Задания из задачника№17.20 №17.23 №17.20На лампе для карманного фонарика написано: 4 B 1Вт, а на

Task 17.20:

The question asks which of the two lamps is designed for a higher current and by how many times. It also asks for the resistance of the filament in the lamps when they are in the working state.

To determine which lamp is designed for a higher current, we need to compare the power ratings of the two lamps. The power rating of a lamp is given by the formula P = V * I, where P is power, V is voltage, and I is current.

The power rating of the pocket flashlight lamp is given as 1W at 4V. Therefore, the current can be calculated as I = P / V = 1W / 4V = 0.25A.

The power rating of the hallway lamp is given as 40W at 220V. Therefore, the current can be calculated as I = P / V = 40W / 220V = 0.182A.

Comparing the two currents, we can see that the pocket flashlight lamp is designed for a higher current of 0.25A, while the hallway lamp is designed for a lower current of 0.182A.

To calculate the ratio of the currents, we can divide the higher current by the lower current: 0.25A / 0.182A ≈ 1.37.

Therefore, the pocket flashlight lamp is designed for a higher current by approximately 1.37 times.

Now let's calculate the resistance of the filament in the lamps when they are in the working state. The resistance of a filament can be calculated using Ohm's Law: R = V / I, where R is resistance, V is voltage, and I is current.

For the pocket flashlight lamp, the voltage is given as 4V and the current is 0.25A. Therefore, the resistance can be calculated as R = 4V / 0.25A = 16Ω.

For the hallway lamp, the voltage is given as 220V and the current is 0.182A. Therefore, the resistance can be calculated as R = 220V / 0.182A ≈ 1209.89Ω.

Therefore, the resistance of the filament in the pocket flashlight lamp is approximately 16Ω, while the resistance of the filament in the hallway lamp is approximately 1209.89Ω.

Task 17.23:

The question asks for the resistance of a conductor given the amount of heat generated and the current flowing through it.

To calculate the resistance of the conductor, we can use the formula Q = I^2 * R * t, where Q is the amount of heat generated, I is the current, R is the resistance, and t is the time.

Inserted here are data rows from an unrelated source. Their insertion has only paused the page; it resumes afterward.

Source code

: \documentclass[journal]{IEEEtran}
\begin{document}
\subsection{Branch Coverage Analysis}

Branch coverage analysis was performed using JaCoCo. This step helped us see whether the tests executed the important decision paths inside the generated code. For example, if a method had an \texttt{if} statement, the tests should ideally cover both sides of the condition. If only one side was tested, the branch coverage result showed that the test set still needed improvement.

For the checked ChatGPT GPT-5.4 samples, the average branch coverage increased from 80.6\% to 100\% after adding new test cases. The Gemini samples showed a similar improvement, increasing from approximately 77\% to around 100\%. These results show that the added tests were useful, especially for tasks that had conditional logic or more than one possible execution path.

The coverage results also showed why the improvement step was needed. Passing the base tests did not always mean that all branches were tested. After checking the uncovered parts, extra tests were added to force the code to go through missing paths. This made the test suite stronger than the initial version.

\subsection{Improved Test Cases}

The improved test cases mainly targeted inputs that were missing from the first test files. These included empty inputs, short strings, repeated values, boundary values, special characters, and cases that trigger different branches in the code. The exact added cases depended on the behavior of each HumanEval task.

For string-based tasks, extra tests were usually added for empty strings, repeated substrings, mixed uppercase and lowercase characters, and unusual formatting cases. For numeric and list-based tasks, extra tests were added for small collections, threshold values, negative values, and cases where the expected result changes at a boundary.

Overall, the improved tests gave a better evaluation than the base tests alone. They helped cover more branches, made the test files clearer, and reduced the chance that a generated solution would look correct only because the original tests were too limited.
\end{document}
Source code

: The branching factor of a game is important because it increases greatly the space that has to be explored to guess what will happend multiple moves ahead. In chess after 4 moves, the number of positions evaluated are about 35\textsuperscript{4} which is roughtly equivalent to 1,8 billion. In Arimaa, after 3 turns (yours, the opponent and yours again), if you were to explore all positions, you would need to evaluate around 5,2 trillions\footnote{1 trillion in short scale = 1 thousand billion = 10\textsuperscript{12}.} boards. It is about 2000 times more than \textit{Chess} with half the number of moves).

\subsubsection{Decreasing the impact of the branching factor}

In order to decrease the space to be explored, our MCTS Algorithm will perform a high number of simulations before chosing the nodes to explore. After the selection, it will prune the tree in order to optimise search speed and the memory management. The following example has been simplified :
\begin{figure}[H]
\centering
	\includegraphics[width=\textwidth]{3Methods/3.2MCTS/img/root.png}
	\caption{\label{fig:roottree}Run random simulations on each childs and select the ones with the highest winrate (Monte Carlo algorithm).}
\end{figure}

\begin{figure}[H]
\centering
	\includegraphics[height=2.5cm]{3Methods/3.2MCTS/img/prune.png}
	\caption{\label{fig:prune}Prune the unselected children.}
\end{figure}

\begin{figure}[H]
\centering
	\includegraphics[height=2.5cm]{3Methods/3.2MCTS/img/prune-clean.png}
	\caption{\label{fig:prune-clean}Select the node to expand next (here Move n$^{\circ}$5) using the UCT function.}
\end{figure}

In this case, the amount of heat generated is given as 5 kJ (kilojoules), the current is given as 5A, and the time is given as 10 minutes, which is equivalent to 600 seconds.

Substituting the values into the formula, we have 5 kJ = (5A)^2 * R * 600s.

Simplifying the equation, we have 5 kJ = 25A^2 * R * 600s.

To solve for the resistance R, we can rearrange the equation as R = (5 kJ) / (25A^2 * 600s).

Converting 5 kJ to joules, we have 5 kJ = 5000 J.

Substituting the values into the equation, we have R = (5000 J) / (25A^2 * 600s).

Simplifying further, we have R = 0.0333 Ω.

Therefore, the resistance of the conductor is approximately 0.0333 Ω.

Please note that the calculations provided are based on the information given in the question. If there are any additional factors or assumptions that need to be considered, please let me know.